Table 2. Nitrogen substituents (protecting groups) of the urethane type
Benzyloxycarbonyl- | Z- or Cbz- |
2-(p-Biphenylyl)isopropyloxycarbonyl- [strictly 1-(biphenyl-4-yl)-1-methylethoxycarbonyl-] | Bpoc- |
p-Bromobenzyloxycarbonyl- | Z(Br)- |
t-Butoxycarbonyl- | Boc- or ButOCO- or t-BuOCO- or Me3C-OCO- |
α,α-Dimethyl-3,5-dimethoxybenzyloxycarbonyl- | Ddz- |
Fluoren-9-ylmethoxycarbonyl- | Fmoc- |
p-Methoxybenzyloxycarbonyl- | Z(OMe)- |
p-Nitrobenzyloxycarbonyl- | Z(NO2)- |
p-Phenylazobenzyloxycarbonyl- | Pz- |
Table 3. Non-urethane substituents for nitrogen, oxygen or sulfur
Acetamidomethyl- | Acm- |
Acetyl- | Ac- |
Benzoyl- (C6H5-CO-) | PhCO- (or Bz-; see note in 3AA-18.1) |
Benzyl- (C6H5 -CH2-) | PhCH2- (or Bzl; see note in 3AA-18.1) |
Carbamoyl- | NH2CO- (preferred to Cbm-) |
(3-Carboxy-4-nitrophenyl)thio- | Nbs- (see 3AA-18.2) |
3-Carboxypropanoyl- (HOOC-CH2-CH2-CO-) | Suc- (see Note i) |
Dansyl-, 5-(dimethylamino)naphth-l-ylsulfonyl- | Dns- |
2,4-Dinitrophenyl- | Dnp- or N2ph (see Note ii) |
Formyl- | HCO- or For- (see Note iii) |
4-Iodophenylsulfonyl- (pipsyl-) | Ips- |
Maleoyl- (-OC-CH=CH-CO-) | -Mal- or Mal< (C-404.1 of [14]) |
Maleyl- (HOOC-CH=CH-CO-) | Mal- |
2-Nitrophenylthio- | NpS (Nps- often used) |
Phenyl(thiocarbamoyl)- | PhNHCS- or Ptc- |
Phthaloyl- | -Pht- or Pht< |
Phthalyl- (o-carboxybenzoyl-) | Pht- |
Succinyl- (-OC-CH2-CH2-CO-) | -Suc- or Suc< (see Note i) |
Tosyl- | Tos- |
Trifluoroacetyl- | CF3CO- |
Trityl- (triphenylmethyl-) | Ph3C- or Trt- |
Notes
(i) In organic nomenclature (C-404.1 of [14]), 'succinyl' signifies the bivalent group formed from succinic acid by removal of both hydroxyl groups, but in biochemical usage it usually signifies the 3-carboxypropanoyl group, e.g. succinyl-CoA.

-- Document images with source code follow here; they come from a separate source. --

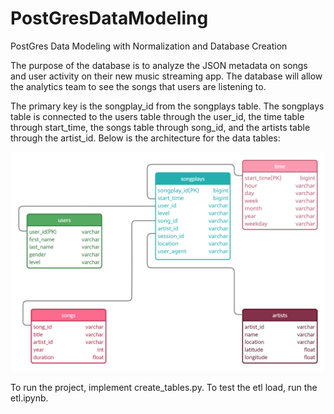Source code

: # PostGresDataModeling

PostGres Data Modeling with Normalization and Database Creation

The purpose of the database is to analyze the JSON metadata on songs and user activity on their new music streaming app. The database will allow the analytics team to see the songs that users are listening to.

The primary key is the songplay_id from the songplays table. The songplays table is connected to the users table through the user_id, the time table through start_time, the songs table through song_id, and the artists table through the artist_id. Below is the architecture for the data tables:

![DB Architecture](Images/PGDataModel.png)

To run the project, implement create_tables.py. To test the etl load, run the etl.ipynb.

(ii) The use of D for 'di' and T for 'tri' and 'tetra' is discouraged if these apply to atoms or groups for which simple symbols exist, e.g. in CF3 CO-, Me3Si and H4 folate. We feel less strongly when their avoidance involves giving unusual meanings to symbols, e.g. N for nitro, so Dnp and N2ph are offered as alternative symbols for dinitrophenyl. See also Note ii of 3AA-15.2.5.

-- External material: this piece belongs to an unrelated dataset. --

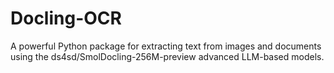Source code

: # Docling-OCR
A powerful Python package for extracting text from images and documents using the ds4sd/SmolDocling-256M-preview advanced LLM-based models.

(iii) The symbol HCO- is preferred to CHO- for the formyl group, because CHO- has sometimes been used to indicate the attachment of carbohydrate.

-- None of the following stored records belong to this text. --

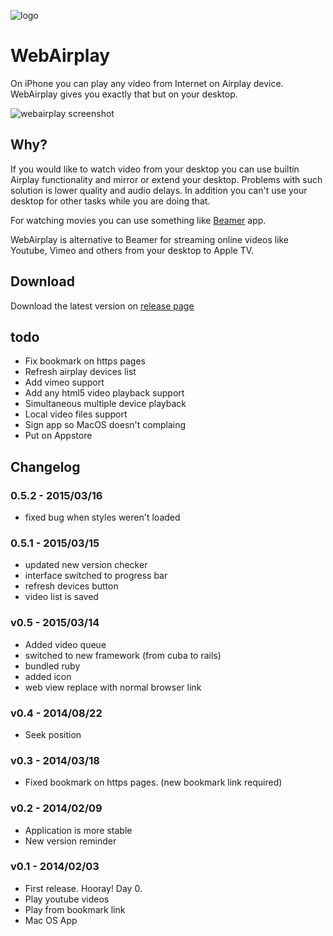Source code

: ![logo](http://f.cl.ly/items/0146322v3V2I1T3U1J3f/logo_128.png)

WebAirplay
===========

On iPhone you can play any video from Internet on Airplay device. WebAirplay gives you exactly that but on your desktop.

![webairplay screenshot](http://f.cl.ly/items/332B0R1x30303p1G3i0l/Screenshot%202015-03-15%2013.37.10_2.png)

## Why?

If you would like to watch video from your desktop you can use builtin Airplay functionality
and mirror or extend your desktop. Problems with such solution is lower quality and audio delays.
In addition you can't use your desktop for other tasks while you are doing that.

For watching movies you can use something like [Beamer](http://beamer-app.com/) app.

WebAirplay is alternative to Beamer for streaming online videos like Youtube, Vimeo and others from your desktop to Apple TV.

## Download

Download the latest version on [release page](https://github.com/antulik/web-airplay/releases)

## todo

- Fix bookmark on https pages
- Refresh airplay devices list
- Add vimeo support
- Add any html5 video playback support
- Simultaneous multiple device playback
- Local video files support
- Sign app so MacOS doesn't complaing
- Put on Appstore

## Changelog

### 0.5.2 - 2015/03/16
- fixed bug when styles weren't loaded

### 0.5.1 - 2015/03/15
- updated new version checker
- interface switched to progress bar
- refresh devices button
- video list is saved

### v0.5 - 2015/03/14
- Added video queue
- switched to new framework (from cuba to rails)
- bundled ruby
- added icon
- web view replace with normal browser link

### v0.4 - 2014/08/22
- Seek position

### v0.3 - 2014/03/18
- Fixed bookmark on https pages. (new bookmark link required)

### v0.2 - 2014/02/09
- Application is more stable
- New version reminder

### v0.1 - 2014/02/03
- First release. Hooray! Day 0.
- Play youtube videos
- Play from bookmark link
- Mac OS App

Table 4. Substituents at the carboxyl group
Group | Symbol | Name of glycine derivative (see note) |
---|---|---|
Benzotriazol-1-yloxy | -OBt | 1-(Glycyloxy)benzotriazole |
Benzyloxy | -OCH2Ph (or-OBzl, see note in 3AA-18.1) | Glycine benzyl ester |
tert-Butoxy | -OCMe3 or -OBut | Glycine t-butyl ester |
Diphenylmethoxy | -OCHPh2 or -OBzh | Glycine diphenylmethyl ester (or benzhydryl ester) |
Ethoxy | -OEt | Glycine ethyl ester |
Methoxy | -OMe | Glycine methyl ester |
4-Nitrobenzyloxy | -ONb | Glycine 4-nitrobenzyl ester |
4-Nitrophenoxy | -ONp | Glycine 4-nitrophenyl ester |
4-Nitrophenylthio | -SNp | Thioglycine S-(4-nitrophenyl ester) |
Pentachlorophenoxy | -OPcp | Glycine pentachlorophenyl ester |
Phenylthio | -SPh | Thioglycine S-(phenyl ester) |
Quinolin-8-yloxy | -OQu | Glycine quinolin-8-yl ester |
Succinimido-oxy | -ONSu or -OSu | N-(Glycyloxy)succinimide |
2,4,5-Trichlorophenyloxy | -OTcp | Glycine 2,4,5-trichlorophenyl ester |
Note. Carboxyl substituents will not normally appear as prefixes in the names of derivatives of amino acids or peptides, so the name of the group, its prefix name, given in column 1, is little used in naming compounds. Column 3 is therefore given to show how derivatives containing the group are named (by one of the alternative methods of 3AA-9.1).
See Addendum for substituents on a terminal amide group.
3AA-18.2. Principles of Symbolizing Substituent Groups and Reagents
Many reagents used in peptide and protein chemistry for modifying (often protecting) amino, carboxyl and side-chain groups in amino-acid residues have been designated by a variety of acronymic abbreviations, too numerous to list here. Extensive and indiscriminate use of such abbreviations is discouraged, especially when the accepted trivial name of the reagent is short, e.g. tosyl chloride, trityl chloride, etc.
It can be useful to symbolize a reagent in such a way that the group transferred retains its identity in a reaction, e.g.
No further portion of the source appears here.